### Task prompt
If a line in the data below holds the word "emptyset", copy it.

[Source texts of formatted documents]

┄┄┄┄┄┄┄┄┄┄┄┄┄┄┄┄┄┄┄┄

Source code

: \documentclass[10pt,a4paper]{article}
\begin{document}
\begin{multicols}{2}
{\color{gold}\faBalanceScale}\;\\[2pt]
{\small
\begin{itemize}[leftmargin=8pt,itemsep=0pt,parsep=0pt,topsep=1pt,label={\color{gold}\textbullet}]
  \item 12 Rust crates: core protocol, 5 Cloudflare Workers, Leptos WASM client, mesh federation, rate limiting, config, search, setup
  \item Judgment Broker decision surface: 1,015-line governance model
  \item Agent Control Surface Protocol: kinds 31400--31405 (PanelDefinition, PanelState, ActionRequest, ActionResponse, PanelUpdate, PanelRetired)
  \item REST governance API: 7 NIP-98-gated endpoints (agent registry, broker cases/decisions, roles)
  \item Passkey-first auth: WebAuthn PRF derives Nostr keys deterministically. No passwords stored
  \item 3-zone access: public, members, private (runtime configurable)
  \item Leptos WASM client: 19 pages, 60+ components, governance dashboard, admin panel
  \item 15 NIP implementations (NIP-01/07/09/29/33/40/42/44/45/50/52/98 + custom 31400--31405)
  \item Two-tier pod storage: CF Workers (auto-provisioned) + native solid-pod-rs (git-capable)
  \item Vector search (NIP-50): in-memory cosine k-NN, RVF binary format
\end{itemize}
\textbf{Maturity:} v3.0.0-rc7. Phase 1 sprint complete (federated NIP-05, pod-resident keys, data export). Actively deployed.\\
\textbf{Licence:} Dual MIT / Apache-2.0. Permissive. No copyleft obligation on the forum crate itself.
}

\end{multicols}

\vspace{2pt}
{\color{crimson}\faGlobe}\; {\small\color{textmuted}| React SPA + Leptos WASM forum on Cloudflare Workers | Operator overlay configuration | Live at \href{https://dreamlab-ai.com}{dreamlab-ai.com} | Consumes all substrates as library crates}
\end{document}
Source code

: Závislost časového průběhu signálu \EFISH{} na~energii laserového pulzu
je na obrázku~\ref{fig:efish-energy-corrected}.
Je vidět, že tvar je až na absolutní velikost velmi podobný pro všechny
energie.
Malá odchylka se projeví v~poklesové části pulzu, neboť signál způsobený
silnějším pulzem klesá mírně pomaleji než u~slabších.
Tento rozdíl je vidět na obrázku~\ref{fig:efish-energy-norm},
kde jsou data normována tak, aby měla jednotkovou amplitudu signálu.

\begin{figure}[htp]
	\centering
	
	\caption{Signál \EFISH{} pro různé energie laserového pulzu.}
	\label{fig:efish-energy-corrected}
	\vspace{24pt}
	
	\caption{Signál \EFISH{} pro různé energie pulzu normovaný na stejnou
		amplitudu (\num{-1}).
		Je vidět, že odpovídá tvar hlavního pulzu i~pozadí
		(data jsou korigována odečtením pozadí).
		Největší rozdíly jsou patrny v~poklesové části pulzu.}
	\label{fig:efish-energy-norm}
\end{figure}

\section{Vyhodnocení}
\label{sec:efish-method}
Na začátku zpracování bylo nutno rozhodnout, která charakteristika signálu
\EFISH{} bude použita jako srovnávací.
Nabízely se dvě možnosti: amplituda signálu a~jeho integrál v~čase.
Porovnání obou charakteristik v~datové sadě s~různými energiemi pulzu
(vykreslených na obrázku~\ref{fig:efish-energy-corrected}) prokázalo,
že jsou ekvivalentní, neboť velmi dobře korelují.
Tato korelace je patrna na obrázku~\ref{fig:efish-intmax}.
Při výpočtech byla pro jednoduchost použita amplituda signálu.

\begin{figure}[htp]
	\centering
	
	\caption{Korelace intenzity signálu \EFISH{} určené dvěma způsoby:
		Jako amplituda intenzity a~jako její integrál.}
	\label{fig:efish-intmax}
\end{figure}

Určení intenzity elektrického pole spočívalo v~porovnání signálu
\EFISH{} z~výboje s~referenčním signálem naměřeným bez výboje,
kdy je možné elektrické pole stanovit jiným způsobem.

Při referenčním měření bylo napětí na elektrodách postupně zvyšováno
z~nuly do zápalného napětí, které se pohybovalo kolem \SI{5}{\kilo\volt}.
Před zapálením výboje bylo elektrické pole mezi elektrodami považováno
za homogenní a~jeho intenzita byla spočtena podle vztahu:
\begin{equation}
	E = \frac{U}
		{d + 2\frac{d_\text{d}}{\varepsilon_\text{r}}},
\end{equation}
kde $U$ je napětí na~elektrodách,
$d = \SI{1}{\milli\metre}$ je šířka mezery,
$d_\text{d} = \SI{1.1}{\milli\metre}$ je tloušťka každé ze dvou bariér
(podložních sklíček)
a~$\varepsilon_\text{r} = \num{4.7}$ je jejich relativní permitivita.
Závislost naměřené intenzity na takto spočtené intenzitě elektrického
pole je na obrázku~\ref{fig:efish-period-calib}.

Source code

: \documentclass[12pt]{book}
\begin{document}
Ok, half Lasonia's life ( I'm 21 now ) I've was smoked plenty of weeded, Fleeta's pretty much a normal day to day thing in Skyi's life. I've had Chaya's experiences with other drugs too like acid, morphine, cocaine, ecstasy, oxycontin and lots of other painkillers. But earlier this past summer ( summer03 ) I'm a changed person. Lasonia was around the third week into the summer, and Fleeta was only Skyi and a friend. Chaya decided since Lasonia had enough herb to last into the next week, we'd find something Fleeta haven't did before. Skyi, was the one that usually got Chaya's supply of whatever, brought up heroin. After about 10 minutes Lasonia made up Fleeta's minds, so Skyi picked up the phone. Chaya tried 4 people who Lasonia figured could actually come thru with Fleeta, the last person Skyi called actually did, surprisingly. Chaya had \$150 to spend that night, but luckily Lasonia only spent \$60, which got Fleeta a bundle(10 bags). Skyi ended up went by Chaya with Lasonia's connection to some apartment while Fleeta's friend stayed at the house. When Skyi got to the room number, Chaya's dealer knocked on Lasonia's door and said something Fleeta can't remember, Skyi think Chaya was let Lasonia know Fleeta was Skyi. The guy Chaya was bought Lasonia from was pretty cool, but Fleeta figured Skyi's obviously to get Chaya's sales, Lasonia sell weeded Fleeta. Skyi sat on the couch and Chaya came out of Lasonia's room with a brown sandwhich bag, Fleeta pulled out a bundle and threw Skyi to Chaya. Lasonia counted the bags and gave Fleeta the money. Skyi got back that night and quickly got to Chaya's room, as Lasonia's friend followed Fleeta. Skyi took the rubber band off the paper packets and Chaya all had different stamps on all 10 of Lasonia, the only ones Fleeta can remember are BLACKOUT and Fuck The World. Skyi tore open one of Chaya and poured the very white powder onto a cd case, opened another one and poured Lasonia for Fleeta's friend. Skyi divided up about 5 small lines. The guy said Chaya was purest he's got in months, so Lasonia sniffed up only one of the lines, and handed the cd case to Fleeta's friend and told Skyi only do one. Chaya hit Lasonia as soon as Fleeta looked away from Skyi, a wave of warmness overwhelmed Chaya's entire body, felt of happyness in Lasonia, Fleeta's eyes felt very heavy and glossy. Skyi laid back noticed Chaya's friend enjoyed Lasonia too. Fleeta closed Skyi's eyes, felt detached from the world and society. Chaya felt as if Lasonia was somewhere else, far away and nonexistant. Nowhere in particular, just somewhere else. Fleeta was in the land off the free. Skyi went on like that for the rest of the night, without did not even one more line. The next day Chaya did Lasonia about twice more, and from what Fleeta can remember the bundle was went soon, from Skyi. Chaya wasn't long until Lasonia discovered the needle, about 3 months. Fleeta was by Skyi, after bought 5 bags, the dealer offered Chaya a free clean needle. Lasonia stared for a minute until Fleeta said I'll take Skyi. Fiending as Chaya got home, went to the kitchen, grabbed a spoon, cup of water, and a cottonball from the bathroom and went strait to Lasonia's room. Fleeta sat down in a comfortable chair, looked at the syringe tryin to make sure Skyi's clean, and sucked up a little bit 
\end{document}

┄┄┄┄┄┄┄┄┄┄┄┄┄┄┄┄┄┄┄┄

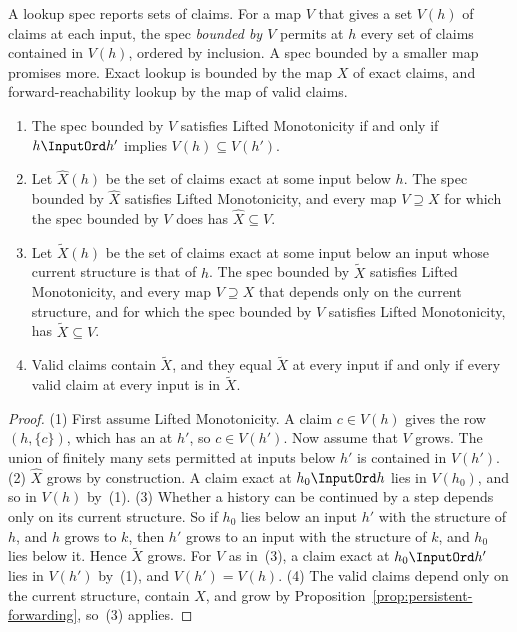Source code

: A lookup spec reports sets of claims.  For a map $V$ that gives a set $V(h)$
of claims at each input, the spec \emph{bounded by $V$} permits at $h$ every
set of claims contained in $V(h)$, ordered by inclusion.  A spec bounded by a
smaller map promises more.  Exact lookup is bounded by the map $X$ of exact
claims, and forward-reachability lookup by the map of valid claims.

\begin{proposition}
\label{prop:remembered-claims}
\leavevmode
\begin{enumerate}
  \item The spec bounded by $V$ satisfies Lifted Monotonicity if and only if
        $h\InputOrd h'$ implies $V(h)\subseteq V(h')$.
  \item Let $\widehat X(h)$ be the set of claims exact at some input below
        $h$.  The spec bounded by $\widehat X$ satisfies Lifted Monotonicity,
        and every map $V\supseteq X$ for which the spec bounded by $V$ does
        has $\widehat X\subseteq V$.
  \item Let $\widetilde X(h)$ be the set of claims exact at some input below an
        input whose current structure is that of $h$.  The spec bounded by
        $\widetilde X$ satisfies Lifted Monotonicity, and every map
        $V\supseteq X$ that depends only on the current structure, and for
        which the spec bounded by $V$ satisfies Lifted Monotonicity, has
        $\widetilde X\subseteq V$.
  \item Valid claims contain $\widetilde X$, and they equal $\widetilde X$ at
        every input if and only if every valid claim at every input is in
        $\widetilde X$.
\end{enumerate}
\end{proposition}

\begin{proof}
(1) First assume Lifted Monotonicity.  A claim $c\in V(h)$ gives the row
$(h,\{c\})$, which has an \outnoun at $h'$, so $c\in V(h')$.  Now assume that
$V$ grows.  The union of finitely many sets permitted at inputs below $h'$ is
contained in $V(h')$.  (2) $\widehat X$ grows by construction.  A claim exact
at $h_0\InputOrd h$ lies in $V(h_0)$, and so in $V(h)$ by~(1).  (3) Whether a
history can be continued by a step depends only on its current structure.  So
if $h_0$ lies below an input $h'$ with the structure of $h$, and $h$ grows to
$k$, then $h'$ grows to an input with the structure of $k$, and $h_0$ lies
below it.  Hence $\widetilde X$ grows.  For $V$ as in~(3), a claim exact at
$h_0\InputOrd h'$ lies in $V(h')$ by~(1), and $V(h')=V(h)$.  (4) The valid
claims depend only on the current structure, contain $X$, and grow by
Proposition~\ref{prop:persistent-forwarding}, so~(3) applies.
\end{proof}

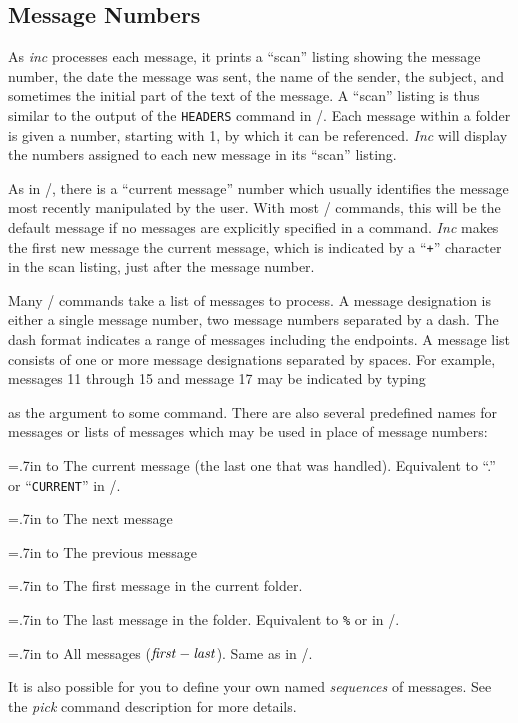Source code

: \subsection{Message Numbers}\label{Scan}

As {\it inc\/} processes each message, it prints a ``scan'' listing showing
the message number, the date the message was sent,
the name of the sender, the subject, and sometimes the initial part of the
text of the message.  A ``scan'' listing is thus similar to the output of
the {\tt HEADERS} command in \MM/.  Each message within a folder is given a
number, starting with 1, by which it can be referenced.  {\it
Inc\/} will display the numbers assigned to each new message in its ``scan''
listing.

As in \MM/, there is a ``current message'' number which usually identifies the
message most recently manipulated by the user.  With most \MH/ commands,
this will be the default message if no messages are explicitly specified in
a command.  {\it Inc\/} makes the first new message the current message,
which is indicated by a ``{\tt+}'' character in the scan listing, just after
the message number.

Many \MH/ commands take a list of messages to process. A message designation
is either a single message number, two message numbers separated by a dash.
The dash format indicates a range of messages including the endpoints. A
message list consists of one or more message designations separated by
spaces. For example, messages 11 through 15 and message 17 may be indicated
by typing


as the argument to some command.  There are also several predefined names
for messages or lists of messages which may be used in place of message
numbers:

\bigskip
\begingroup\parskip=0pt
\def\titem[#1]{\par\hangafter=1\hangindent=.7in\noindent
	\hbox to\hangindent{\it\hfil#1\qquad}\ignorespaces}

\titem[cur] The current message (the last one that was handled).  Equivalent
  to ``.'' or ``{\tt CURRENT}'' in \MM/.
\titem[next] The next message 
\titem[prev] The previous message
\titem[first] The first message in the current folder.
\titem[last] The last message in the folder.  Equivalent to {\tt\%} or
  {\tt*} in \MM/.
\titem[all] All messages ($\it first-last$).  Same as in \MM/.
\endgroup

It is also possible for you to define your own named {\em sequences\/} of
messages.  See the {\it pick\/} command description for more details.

┄┄┄┄┄┄┄┄┄┄┄┄┄┄┄┄┄┄┄┄

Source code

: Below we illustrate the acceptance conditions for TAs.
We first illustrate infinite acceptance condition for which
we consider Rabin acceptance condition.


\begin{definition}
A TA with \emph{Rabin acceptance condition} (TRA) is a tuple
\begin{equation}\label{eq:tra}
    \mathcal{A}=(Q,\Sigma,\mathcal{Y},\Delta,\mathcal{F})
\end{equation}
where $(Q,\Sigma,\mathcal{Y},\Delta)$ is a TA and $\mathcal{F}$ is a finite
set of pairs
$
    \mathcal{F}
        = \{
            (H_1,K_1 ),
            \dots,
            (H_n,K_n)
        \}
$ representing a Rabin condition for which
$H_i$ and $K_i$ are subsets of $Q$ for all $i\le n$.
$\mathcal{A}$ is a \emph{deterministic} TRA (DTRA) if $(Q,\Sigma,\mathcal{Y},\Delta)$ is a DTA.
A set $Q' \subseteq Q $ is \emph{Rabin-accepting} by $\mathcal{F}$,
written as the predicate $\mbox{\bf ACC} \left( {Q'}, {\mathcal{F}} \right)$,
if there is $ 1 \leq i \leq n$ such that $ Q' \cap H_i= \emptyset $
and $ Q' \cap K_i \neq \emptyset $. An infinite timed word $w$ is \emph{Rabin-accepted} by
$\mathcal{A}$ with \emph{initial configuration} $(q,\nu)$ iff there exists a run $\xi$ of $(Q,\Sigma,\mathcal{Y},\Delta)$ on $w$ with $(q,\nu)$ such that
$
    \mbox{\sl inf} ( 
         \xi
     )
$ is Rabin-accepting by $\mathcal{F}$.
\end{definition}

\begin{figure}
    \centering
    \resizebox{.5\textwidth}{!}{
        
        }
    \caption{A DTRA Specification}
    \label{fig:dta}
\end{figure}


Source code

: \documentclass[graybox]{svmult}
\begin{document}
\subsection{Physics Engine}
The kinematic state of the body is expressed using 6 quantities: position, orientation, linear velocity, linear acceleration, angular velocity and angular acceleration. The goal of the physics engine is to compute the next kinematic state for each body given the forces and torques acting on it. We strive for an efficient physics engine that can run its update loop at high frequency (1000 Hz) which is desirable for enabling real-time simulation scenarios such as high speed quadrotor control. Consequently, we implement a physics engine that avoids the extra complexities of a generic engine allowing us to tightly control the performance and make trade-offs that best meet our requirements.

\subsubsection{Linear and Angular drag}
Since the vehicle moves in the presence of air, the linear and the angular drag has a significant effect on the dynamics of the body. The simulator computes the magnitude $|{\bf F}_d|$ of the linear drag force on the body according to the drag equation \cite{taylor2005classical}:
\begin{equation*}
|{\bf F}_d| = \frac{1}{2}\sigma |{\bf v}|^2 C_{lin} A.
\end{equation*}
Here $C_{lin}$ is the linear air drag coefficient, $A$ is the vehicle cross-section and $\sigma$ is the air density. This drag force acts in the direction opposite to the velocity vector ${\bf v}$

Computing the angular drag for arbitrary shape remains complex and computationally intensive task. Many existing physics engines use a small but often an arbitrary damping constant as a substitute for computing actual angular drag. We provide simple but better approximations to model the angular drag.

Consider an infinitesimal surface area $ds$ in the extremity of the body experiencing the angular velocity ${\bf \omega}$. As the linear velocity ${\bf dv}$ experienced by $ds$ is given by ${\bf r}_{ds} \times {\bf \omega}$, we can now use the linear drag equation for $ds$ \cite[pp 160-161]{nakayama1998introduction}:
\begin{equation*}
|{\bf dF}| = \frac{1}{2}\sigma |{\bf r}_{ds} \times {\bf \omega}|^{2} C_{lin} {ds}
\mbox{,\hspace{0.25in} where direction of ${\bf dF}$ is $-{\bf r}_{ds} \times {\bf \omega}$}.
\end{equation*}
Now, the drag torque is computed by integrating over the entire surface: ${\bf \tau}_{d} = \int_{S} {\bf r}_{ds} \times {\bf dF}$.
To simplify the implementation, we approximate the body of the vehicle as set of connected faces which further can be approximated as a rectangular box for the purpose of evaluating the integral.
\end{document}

┄┄┄┄┄┄┄┄┄┄┄┄┄┄┄┄┄┄┄┄

### Output of the exercise
if there is $ 1 \leq i \leq n$ such that $ Q' \cap H_i= \emptyset $
and $ Q' \cap K_i \neq \emptyset $. An infinite timed word $w$ is \emph{Rabin-accepted} by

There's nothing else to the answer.